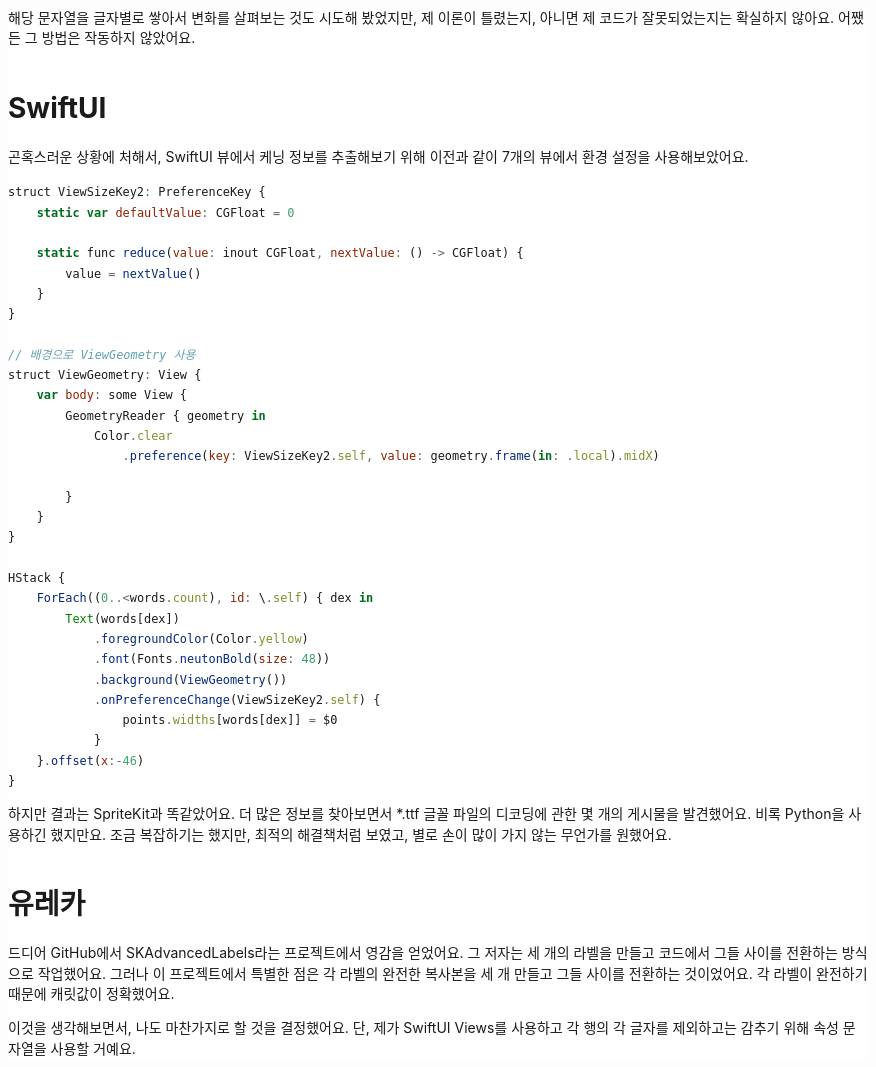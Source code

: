 <div class="content-ad"></div>

해당 문자열을 글자별로 쌓아서 변화를 살펴보는 것도 시도해 봤었지만, 제 이론이 틀렸는지, 아니면 제 코드가 잘못되었는지는 확실하지 않아요. 어쨌든 그 방법은 작동하지 않았어요.

# SwiftUI

곤혹스러운 상황에 처해서, SwiftUI 뷰에서 케닝 정보를 추출해보기 위해 이전과 같이 7개의 뷰에서 환경 설정을 사용해보았어요.

```js
struct ViewSizeKey2: PreferenceKey {
    static var defaultValue: CGFloat = 0

    static func reduce(value: inout CGFloat, nextValue: () -> CGFloat) {
        value = nextValue()
    }
}

// 배경으로 ViewGeometry 사용
struct ViewGeometry: View {
    var body: some View {
        GeometryReader { geometry in
            Color.clear
                .preference(key: ViewSizeKey2.self, value: geometry.frame(in: .local).midX)
                
        }
    }
}

HStack {
    ForEach((0..<words.count), id: \.self) { dex in
        Text(words[dex])
            .foregroundColor(Color.yellow)
            .font(Fonts.neutonBold(size: 48))
            .background(ViewGeometry())
            .onPreferenceChange(ViewSizeKey2.self) {
                points.widths[words[dex]] = $0
            }
    }.offset(x:-46)
}
```

<div class="content-ad"></div>

하지만 결과는 SpriteKit과 똑같았어요. 더 많은 정보를 찾아보면서 *.ttf 글꼴 파일의 디코딩에 관한 몇 개의 게시물을 발견했어요. 비록 Python을 사용하긴 했지만요. 조금 복잡하기는 했지만, 최적의 해결책처럼 보였고, 별로 손이 많이 가지 않는 무언가를 원했어요.

# 유레카

드디어 GitHub에서 SKAdvancedLabels라는 프로젝트에서 영감을 얻었어요. 그 저자는 세 개의 라벨을 만들고 코드에서 그들 사이를 전환하는 방식으로 작업했어요. 그러나 이 프로젝트에서 특별한 점은 각 라벨의 완전한 복사본을 세 개 만들고 그들 사이를 전환하는 것이었어요. 각 라벨이 완전하기 때문에 캐릿값이 정확했어요.

이것을 생각해보면서, 나도 마찬가지로 할 것을 결정했어요. 단, 제가 SwiftUI Views를 사용하고 각 행의 각 글자를 제외하고는 감추기 위해 속성 문자열을 사용할 거예요.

________________

TO DO -
Output only the number of lines in the listing that contain the string "CGFloat".

REPLY -
2